Building an App Review Intelligence Pipeline + Creates GitHub Issues Automatically
TL;DR: Use the official Google Play Publisher API and App Store Connect API to pull your own app's reviews on a schedule, classify each review with a cheap LLM call (bug/feature request/crash/praise), cluster similar ones, and auto-create GitHub Issues with device data, severity, and even a codebase-level root cause analysis attached.
Most mobile teams check app reviews manually — maybe once a week, maybe during a crisis. The information is there: users tell you exactly what's broken, on which devices, and what they wish your app could do. But that signal sits in two different consoles, buried under 5-star "great app!" noise, and never makes it into your issue tracker until someone copies it by hand.
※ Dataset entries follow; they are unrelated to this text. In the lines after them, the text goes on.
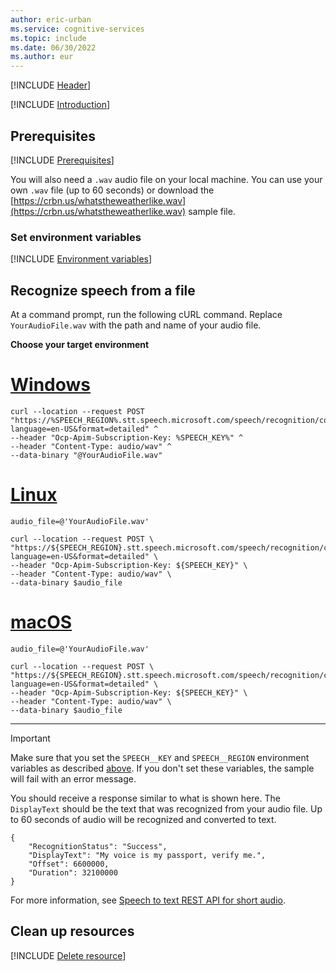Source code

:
 ```yaml
---
author: eric-urban
ms.service: cognitive-services
ms.topic: include
ms.date: 06/30/2022
ms.author: eur
---
```


[!INCLUDE [Header](../../common/rest.md)]

[!INCLUDE [Introduction](intro.md)]

## Prerequisites

[!INCLUDE [Prerequisites](../../common/azure-prerequisites.md)]

You will also need a `.wav` audio file on your local machine. You can use your own `.wav` file (up to 60 seconds) or download the [https://crbn.us/whatstheweatherlike.wav](https://crbn.us/whatstheweatherlike.wav) sample file.

### Set environment variables

[!INCLUDE [Environment variables](../../common/environment-variables.md)]

## Recognize speech from a file

At a command prompt, run the following cURL command. Replace `YourAudioFile.wav` with the path and name of your audio file.  

**Choose your target environment**

# [Windows](#tab/windows)

```terminal
curl --location --request POST "https://%SPEECH_REGION%.stt.speech.microsoft.com/speech/recognition/conversation/cognitiveservices/v1?language=en-US&format=detailed" ^
--header "Ocp-Apim-Subscription-Key: %SPEECH_KEY%" ^
--header "Content-Type: audio/wav" ^
--data-binary "@YourAudioFile.wav"
```

# [Linux](#tab/linux)

```terminal
audio_file=@'YourAudioFile.wav'

curl --location --request POST \
"https://${SPEECH_REGION}.stt.speech.microsoft.com/speech/recognition/conversation/cognitiveservices/v1?language=en-US&format=detailed" \
--header "Ocp-Apim-Subscription-Key: ${SPEECH_KEY}" \
--header "Content-Type: audio/wav" \
--data-binary $audio_file
```

# [macOS](#tab/macos)

```terminal
audio_file=@'YourAudioFile.wav'

curl --location --request POST \
"https://${SPEECH_REGION}.stt.speech.microsoft.com/speech/recognition/conversation/cognitiveservices/v1?language=en-US&format=detailed" \
--header "Ocp-Apim-Subscription-Key: ${SPEECH_KEY}" \
--header "Content-Type: audio/wav" \
--data-binary $audio_file
```

* * *

> [!IMPORTANT]
> Make sure that you set the `SPEECH__KEY` and `SPEECH__REGION` environment variables as described [above](#set-environment-variables). If you don't set these variables, the sample will fail with an error message.

You should receive a response similar to what is shown here. The `DisplayText` should be the text that was recognized from your audio file. Up to 60 seconds of audio will be recognized and converted to text.

```console
{
    "RecognitionStatus": "Success",
    "DisplayText": "My voice is my passport, verify me.",
    "Offset": 6600000,
    "Duration": 32100000
}
```

For more information, see [Speech to text REST API for short audio](../../../rest-speech-to-text-short.md).

## Clean up resources

[!INCLUDE [Delete resource](../../common/delete-resource.md)]
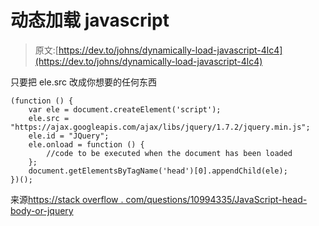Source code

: # 动态加载 javascript

> 原文:[https://dev.to/johns/dynamically-load-javascript-4lc4](https://dev.to/johns/dynamically-load-javascript-4lc4)

只要把 ele.src 改成你想要的任何东西

```
(function () {
    var ele = document.createElement('script');
    ele.src = "https://ajax.googleapis.com/ajax/libs/jquery/1.7.2/jquery.min.js";
    ele.id = "JQuery";
    ele.onload = function () {
        //code to be executed when the document has been loaded
    };
    document.getElementsByTagName('head')[0].appendChild(ele);
})(); 
```

来源[https://stack overflow . com/questions/10994335/JavaScript-head-body-or-jquery](https://stackoverflow.com/questions/10994335/javascript-head-body-or-jquery)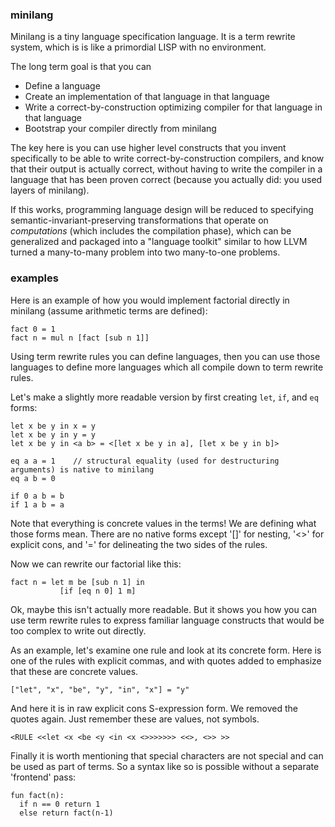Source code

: ### minilang

Minilang is a tiny language specification language.
It is a term rewrite system, which is is like a primordial LISP with no environment.

The long term goal is that you can
- Define a language
- Create an implementation of that language in that language
- Write a correct-by-construction optimizing compiler for that language in that language
- Bootstrap your compiler directly from minilang

The key here is you can use higher level constructs that you invent specifically to be able
to write correct-by-construction compilers, and know that their output is actually correct,
without having to write the compiler in a language that has been proven correct (because
you actually did: you used layers of minilang).

If this works, programming language design will be reduced to specifying semantic-invariant-preserving
transformations that operate on *computations* (which includes the compilation phase), which can be generalized and
packaged into a "language toolkit" similar to how LLVM turned a many-to-many problem into two many-to-one problems.

### examples

Here is an example of how you would implement factorial directly in minilang (assume arithmetic terms are defined):

```
fact 0 = 1
fact n = mul n [fact [sub n 1]]
```

Using term rewrite rules you can define languages, then you can use those languages to define more languages
which all compile down to term rewrite rules.

Let's make a slightly more readable version by first creating `let`, `if`, and `eq` forms:

```
let x be y in x = y
let x be y in y = y
let x be y in <a b> = <[let x be y in a], [let x be y in b]>

eq a a = 1    // structural equality (used for destructuring arguments) is native to minilang
eq a b = 0

if 0 a b = b
if 1 a b = a
```

Note that everything is concrete values in the terms! We are defining what those forms mean.
There are no native forms except '[]' for nesting, '<>' for explicit cons, and '=' for delineating the two sides of the rules.

Now we can rewrite our factorial like this:

```
fact n = let m be [sub n 1] in
           [if [eq n 0] 1 m]
```

Ok, maybe this isn't actually more readable. But it shows you how you can use term rewrite rules to express familiar
language constructs that would be too complex to write out directly.

As an example, let's examine one rule and look at its concrete form.
Here is one of the rules with explicit commas, and with quotes added to emphasize that these are concrete values.

```
["let", "x", "be", "y", "in", "x"] = "y"
```

And here it is in raw explicit cons S-expression form. We removed the quotes again. Just remember these are values, not symbols.

```
<RULE <<let <x <be <y <in <x <>>>>>>> <<>, <>> >>
```

Finally it is worth mentioning that special characters are not special and can be used as part of terms.
So a syntax like so is possible without a separate 'frontend' pass:

```
fun fact(n):
  if n == 0 return 1
  else return fact(n-1)
```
This post walks through how to build a pipeline that closes that loop automatically.
The Problem
App store reviews are one of the most direct feedback channels you have. Users tell you:
- What's crashing (and on which device)
- What features they want
- What your last update broke
But this data is scattered across two platforms (Google Play Console and App Store Connect), mixed in with unhelpful noise, and completely disconnected from where your team actually works — GitHub Issues, sprint boards, Slack channels.
The goal: a system that runs every few hours, pulls new reviews, figures out what matters, and creates pre-triaged issues in your GitHub repo — complete with device breakdowns and severity labels.
What I Considered
Option 1: SaaS Tools (Appbot, AppFollow, AppTweak)
Tools like Appbot (trained on 400M+ reviews, 93% sentiment accuracy), AppFollow, and AppTweak already solve the analysis side. They pull from both stores, classify sentiment, cluster topics, and give you dashboards.
Verdict: Good for analysis, but none of them create GitHub Issues from review clusters. You'd still need a bridge from their output to your issue tracker. Pricing starts at $50-160/month and scales with volume. Worth considering if you just want dashboards and don't need the GitHub integration.
Option 2: Open-Source Analysis Repos
Four repos stand out:
- Automated_User_Feedback_Analysis — BERTopic + VADER, Jupyter notebooks
- Review-Analyzer — BERTopic + XLM-RoBERTa + BART summarization, Streamlit UI
- ai-review-analysis-pipeline — GPT-4o-mini classification, FastAPI + Streamlit
- app-reviews-nlp — LDA + NMF + multiple sentiment approaches
Verdict: Strong on the analysis side. But every one of them assumes data already exists (you upload a CSV), runs as a one-shot analysis (not a scheduled pipeline), has no GitHub integration, and ignores device/OS metadata entirely. They answer "what are users saying?" but not "what should my team work on next?"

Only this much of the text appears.